4. Amit Srivastava - January 27, 2011
wow! it amazes me to see how disconnected can people be from the realities of the nation. Height of skepticism. @Ashok: You are absolutely right on all the four points raised. Also, if there are any problems then that can be sorted out through a constructive dialogue. We may not need to scrap this whole project.
 
5. Prashant - January 31, 2011
Thanks for the encouraging comments Niranjan and Ram.   Ashok, I think you underestimate how influential the UID is going to be in making everyone switch over, or attempt to switch over, to a biometric authentication scheme even where this is not required. You may think this is a welcome development, I have my reservations. Secondly, you think the UID is a card. It is not. It is only a number. Each “Registrar” will continue to provide its own card – which returns you to your initial problem of multiple Ids. Thirdly – I find your remark about leading a hermit’s life both bizarre and simultaneously revelatory of your ideological moorings in this debate.

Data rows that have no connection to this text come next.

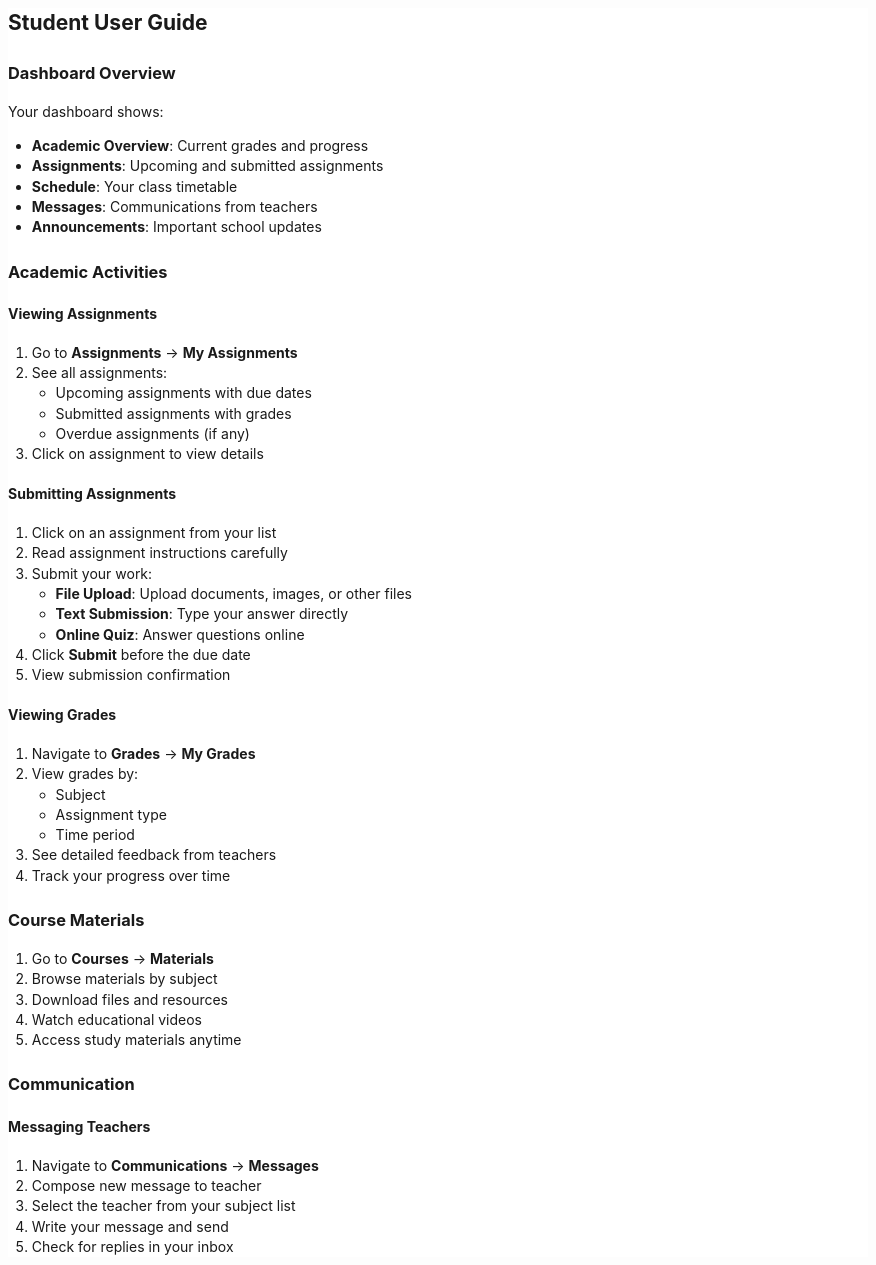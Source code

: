 ## Student User Guide

### Dashboard Overview
Your dashboard shows:
- **Academic Overview**: Current grades and progress
- **Assignments**: Upcoming and submitted assignments
- **Schedule**: Your class timetable
- **Messages**: Communications from teachers
- **Announcements**: Important school updates

### Academic Activities

#### Viewing Assignments
1. Go to **Assignments** → **My Assignments**
2. See all assignments:
   - Upcoming assignments with due dates
   - Submitted assignments with grades
   - Overdue assignments (if any)
3. Click on assignment to view details

#### Submitting Assignments
1. Click on an assignment from your list
2. Read assignment instructions carefully
3. Submit your work:
   - **File Upload**: Upload documents, images, or other files
   - **Text Submission**: Type your answer directly
   - **Online Quiz**: Answer questions online
4. Click **Submit** before the due date
5. View submission confirmation

#### Viewing Grades
1. Navigate to **Grades** → **My Grades**
2. View grades by:
   - Subject
   - Assignment type
   - Time period
3. See detailed feedback from teachers
4. Track your progress over time

### Course Materials
1. Go to **Courses** → **Materials**
2. Browse materials by subject
3. Download files and resources
4. Watch educational videos
5. Access study materials anytime

### Communication

#### Messaging Teachers
1. Navigate to **Communications** → **Messages**
2. Compose new message to teacher
3. Select the teacher from your subject list
4. Write your message and send
5. Check for replies in your inbox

That you see no irony in the fact that it will be impossible to live anything but a hermit’s life without a UID, and that this is an acceptable, even desirable situation to you, is a grim reminder of the extent to which one man’s (I mean Chidambaram) totalitarian technocratic wet-dream can override common sense. The threat the Aadhar poses, as many commentators have repeatedly drawn attention to is interlinking of databases. This is a serious threat – one that has prompted other countries to abandon similar projects. It may be wise not to rush where “angels” have feared to tread. Another illusion you have about the UID is that biometric authentication will be mandatory and will be customary in all transactions. Not only is this untrue but also impossible given India’s current state of connectivity. The UIDAI plans differential charges for biometric and demographic authentication, with the latter costing half the former. Even without the financial barrier, it will be impossible to obtain real time authentication of biometric data given the state of connectivity in most of India (I should make this my 5th myth) Amit – I welcome your timely reminder to pay attention to the “realities of India” – as opposed to the totalitarian technocratic fantasies of our corporate and political elite. In India, the UID has been thrust upon us without any manner of public discussion whatsoever.  Phrases like “Constructive dialogue” in this context have only the chilling effect of a gun pressed to one’s temple.   I think more people need to start thinking this through independently, rather than automatically assuming the role of the B Team of the UID’s Public Relations apparatus.